For Some This Is My Most Offensive Belief

No, your horse will not pretend. He will not act as if he feels secure in your presence when you fail to exercise leadership.

A horse is not human. A horse is not a dog. A horse is a prey animal whose most important objective in life  is to achieve a feeling of security. The herd nature of a horse makes it impossible for a horse to feel truly secure when he is outside the presence of a leader.

Too many people feel that not only are they not fit to be a leader, they do not deserve to be a leader. Their self-esteem is such that their interaction with the horse is guided by one principle-"don't upset the horse."

Such people often consider themselves to be particularly sensitive and humane. While these are laudable traits, they are of little use to the horse if one does not exercise leadership.

The horse is seeking security not autonomy.

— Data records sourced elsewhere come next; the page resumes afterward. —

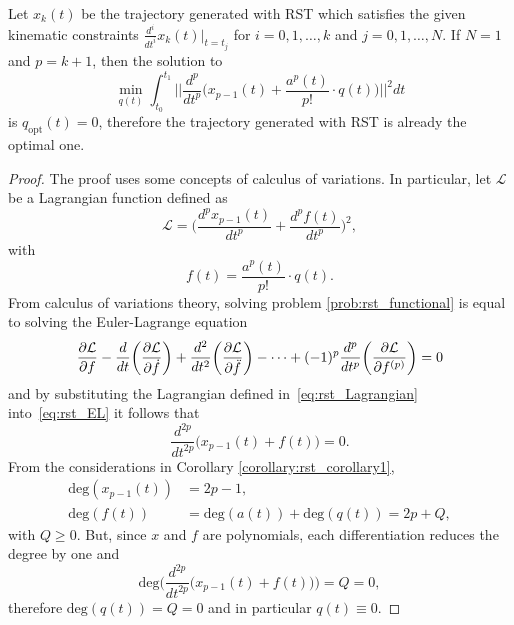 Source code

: \begin{lemma}
\label{lemma:rst_Lemma5}
Let $x_k(t)$ be the trajectory generated with RST which satisfies the given kinematic constraints $\frac{d^i}{dt^i}x_k(t)\bigr|_{t=t_j}$ for $i=0,1,\dots, k$ and $j=0,1,\dots, N$. If $N=1$ and $p=k+1$, then the solution to
\begin{equation}
\label{prob:rst_functional}
\min_{q(t)}{\int_{t_0}^{t_1}{\biggl|\biggl|\frac{d^p}{dt^p}\biggl(x_{p-1}(t)+\frac{a^p(t)}{p!}\cdot q(t)\biggr)\biggr|\biggr|^2 dt}}
\end{equation}
is $q_{\text{opt}}(t)=0$, therefore the trajectory generated with RST is already the optimal one.
\end{lemma}

\begin{proof}
The proof uses some concepts of calculus of variations. In particular, let $\mathcal{L}$ be a Lagrangian function defined as 
\begin{equation}
\label{eq:rst_Lagrangian}
\mathcal{L} = \biggl(\frac{d^p x_{p-1}(t)}{dt^p}+\frac{d^p f(t)}{dt^p}\biggr)^2,
\end{equation}
with 
\begin{equation}
f(t) = \frac{a^p(t)}{p!}\cdot q(t).
\end{equation}
From calculus of variations theory, solving problem \eqref{prob:rst_functional} is equal to solving the Euler-Lagrange equation
\begin{equation}
\small
\label{eq:rst_EL}
\frac{\partial \mathcal{L}}{\partial f} - \frac{d}{dt}\biggl(\frac{\partial \mathcal{L}}{\partial \dot{f}}\biggr)+ \frac{d^2}{dt^2}\biggl(\frac{\partial \mathcal{L}}{\partial \ddot{f}}\biggr)-\dots+(-1)^{p}\frac{d^{p}}{dt^{p}}\biggl(\frac{\partial \mathcal{L}}{\partial f^{(p)}}\biggr)=0
\end{equation}
and by substituting the Lagrangian defined in~\eqref{eq:rst_Lagrangian} into~\eqref{eq:rst_EL}
it follows that 
\begin{equation}
\frac{d^{2p}}{dt^{2p}}\biggl(x_{p-1}(t)+f(t)\biggr)=0.
\end{equation}
From the considerations in Corollary \ref{corollary:rst_corollary1}, 
\begin{align}
\text{deg}(x_{p-1}(t))&=2p-1, \nonumber \\
\text{deg}(f(t))&= \text{deg}(a(t))+\text{deg}(q(t)) = 2p+Q,
\end{align}
with $Q\geq 0$. But, since $x$ and $f$ are polynomials, each differentiation reduces the degree by one and
\begin{equation}
\text{deg}\Bigg(\frac{d^{2p}}{dt^{2p}}\biggl(x_{p-1}(t)+f(t)\biggr)\Biggr)=Q=0,
\end{equation}
therefore $\text{deg}(q(t))=Q=0$ and in particular $q(t)\equiv 0$. \qedhere
\end{proof}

Do you find yourself feeling tremendously rejected and hurt if your horse is difficult to catch? Do you find yourself constantly making frustrating tugs on the lead rope because you don't "want to pull him too hard"? Are you horrified at the thought of picking up a whip in the round pen? Are you consumed with the idea that you horse needs to approach you in the pasture before a ride? Do you constantly fret over whether or not you have pulled the girth too tight? Do you feel justified in giving up on a particular task because your horse "just did not want to do that today"? Are you unable to control your horse under saddle because of a nagging feeling that he resents you trying to tell him where to go? Do you feel that being  hugged, rubbed and brushed by you is not an adequate reward for your horse? Do you think that in order for the horse to approve of you you must provide him with the constant array of treats?

Take a moment to examine your life. Who convinced you that you simply were not worthy of leadership? What did they say or do to you at such a young age that made you so insecure in all of your relationships that you cannot really enjoy your horse because you spend every moment with that horse worrying about whether or not you are offending him? At what point in your life did you first conclude that he really did not deserve respect? What caused you to first fear that honestly expressing yourself would cost you the affection of those in your family?

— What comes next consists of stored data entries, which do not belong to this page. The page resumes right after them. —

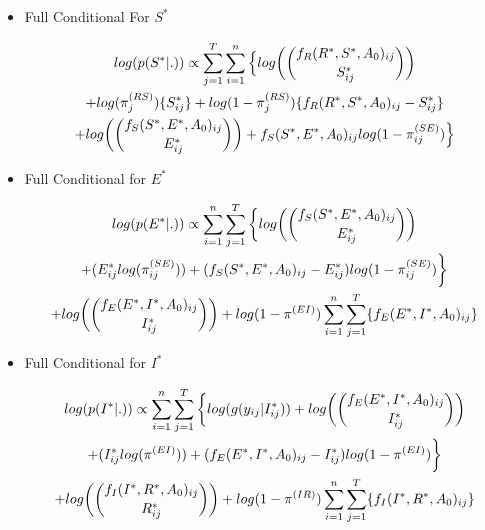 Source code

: \documentclass[12pt]{article}
\begin{document}
\begin{itemize}
    \item{Full Conditional For $S^*$}
    \begin{center}
        \begin{multline}
        \displaystyle
        log(p(S^*|.))\propto 
            \sum_{j=1}^T\sum_{i=1}^n\Big\{log\bigg(\dbinom{f_R(R^*, S^*, A_0)_{ij}}{S^*_{ij}}\bigg) \\ + log(\pi_j^{(RS)})\{S^*_{ij}\} + 
                log(1-\pi_j^{(RS)})\{f_R(R^*, S^*, A_0)_{ij} - S^*_{ij}\}\\ 
            + log\bigg(\dbinom{f_S(S^*, E^*, A_0)_{ij}}{E^*_{ij}}\bigg) + f_S(S^*, E^*, A_0)_{ij}log(1-\pi_{ij}^{(SE)})\Big\}
        \end{multline}
    \end{center}

    \item{Full Conditional for $E^*$}
    \begin{center}
    \begin{multline}
        \displaystyle
        log(p(E^*|.))\propto \sum_{i=1}^n \sum_{j=1}^T\bigg\{log\bigg(\dbinom{f_S(S^*, E^*, A_0)_{ij}}{E^*_{ij}}\bigg) \\ 
                + (E^*_{ij}log(\pi_{ij}^{(SE)})) + (f_S(S^*, E^*, A_0)_{ij} - E^*_{ij})log(1-\pi_{ij}^{(SE)})\bigg\} \\
                + log\bigg(\dbinom{f_E(E^*, I^*, A_0)_{ij}}{I^*_{ij}}\bigg) + log(1-\pi^{(EI)})\sum_{i=1}^n\sum_{j=1}^T\{f_E(E^*, I^*, A_0)_{ij}\}\\
    \end{multline}
    \end{center}

    \item{Full Conditional for $I^*$}
    \begin{center}
    \begin{multline}
        \displaystyle
        log(p(I^*|.))\propto \sum_{i=1}^n \sum_{j=1}^T\bigg\{log(g(y_{ij}|I^*_{ij})) + log\bigg(\dbinom{f_E(E^*, I^*, A_0)_{ij}}{I^*_{ij}}\bigg)\\
                + (I^*_{ij}log(\pi^{(EI)})) + (f_E(E^*, I^*, A_0)_{ij} - I^*_{ij})log(1-\pi^{(EI)})\bigg\} \\
                + log\bigg(\dbinom{f_I(I^*, R^*, A_0)_{ij}}{R^*_{ij}}\bigg) + log(1-\pi^{(IR)})\sum_{i=1}^n\sum_{j=1}^T\{f_I(I^*, R^*, A_0)_{ij}\}\\
    \end{multline}
    \end{center}




\end{itemize}
\end{document}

Why do you consider yourself, at your very core, to be a failure?

And most of all, why do you feel that you do not deserve to be loved?

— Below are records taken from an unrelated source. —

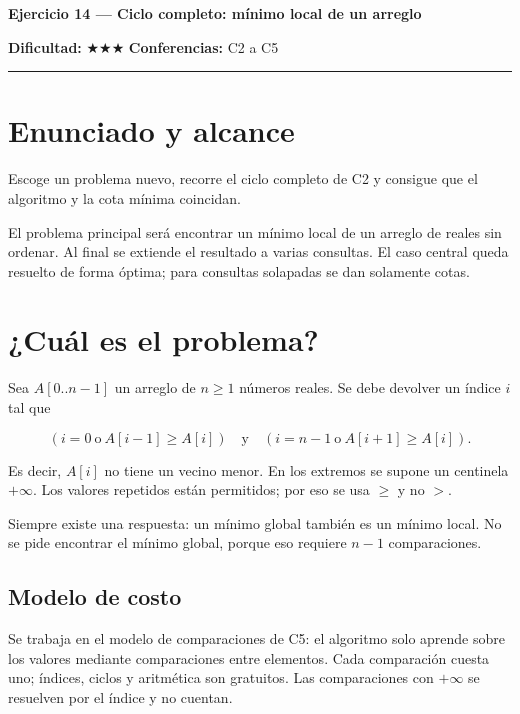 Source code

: \documentclass[11pt]{article}
\begin{document}
{\LARGE\bfseries\color{azultitulo} Ejercicio 14 --- Ciclo completo: mínimo local de un arreglo}

\vspace{2pt}
\textbf{Dificultad:} $\bigstar\bigstar\bigstar$ \quad \textbf{Conferencias:} C2 a C5
\vspace{8pt}
\hrule
\vspace{12pt}

\section*{Enunciado y alcance}

\begin{enunciado}
Escoge un problema nuevo, recorre el ciclo completo de C2 y consigue que el algoritmo y la cota mínima
coincidan.
\end{enunciado}

El problema principal será encontrar un mínimo local de un arreglo de reales sin ordenar. Al final se
extiende el resultado a varias consultas. El caso central queda resuelto de forma óptima; para consultas
solapadas se dan solamente cotas.

\section{¿Cuál es el problema?}

Sea $A[0..n-1]$ un arreglo de $n\ge 1$ números reales. Se debe devolver un índice $i$ tal que

\[
(i=0\ \text{o}\ A[i-1]\ge A[i])
\quad\text{y}\quad
(i=n-1\ \text{o}\ A[i+1]\ge A[i]).
\]

Es decir, $A[i]$ no tiene un vecino menor. En los extremos se supone un centinela $+\infty$. Los valores
repetidos están permitidos; por eso se usa $\ge$ y no $>$.

Siempre existe una respuesta: un mínimo global también es un mínimo local. No se pide encontrar el mínimo
global, porque eso requiere $n-1$ comparaciones.

\subsection*{Modelo de costo}

Se trabaja en el modelo de comparaciones de C5: el algoritmo solo aprende sobre los valores mediante
comparaciones entre elementos. Cada comparación cuesta uno; índices, ciclos y aritmética son gratuitos.
Las comparaciones con $+\infty$ se resuelven por el índice y no cuentan.
\end{document}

You don't have to stay that way. There are many kinds of healing that horses provide and this is one of the most important.

Your horse can teach you to stop hating yourself.  Read that sentence again.

 It's real.

It matters.

Your horse needs a leader. Being a leader is not the same thing as being a bully, even if every human relationship that you have had in your life caused you to make that equation. No, being a leader means that you can be relied on one in a crisis. Being a leader means that you work to ensure that no crisis occur. Being a leader means that if a crisis does occur you immediately work to put it back together the pieces and restore a sense of security to those around you.

The very unfortunate truth is that, no matter how much you may wish to, you cannot provide for your horse's emotional needs while continuing to loath yourself. I work very hard to train my horses using 51% control and 49% affection. I am not remotely embarrassed to hug, rub, and even kiss a horse that I'm working with.

Equally important, I am not remotely embarrassed to punch a horse in the neck as hard as I can if that horse tries to bite me. If you are too embarrassed to do both of these things you are letting your horse down, and you are letting yourself down.


Dawn Elmendorf said...

Very well stated! Great article! I have found that horses have taught me so much about myself and given me so much to sit quietly and contemplate about myself!

Kathy said...

Right on! Good article!

Hugh Atkinson said...

Awesome article!

DianneW said...

I did sometimes feel justified in giving up on a task because my horse "just did not want to do that today". Horses have bad days just like people. A secure leader can change her mind.

And in one instance that I can recall the horse did much better on the task the next day.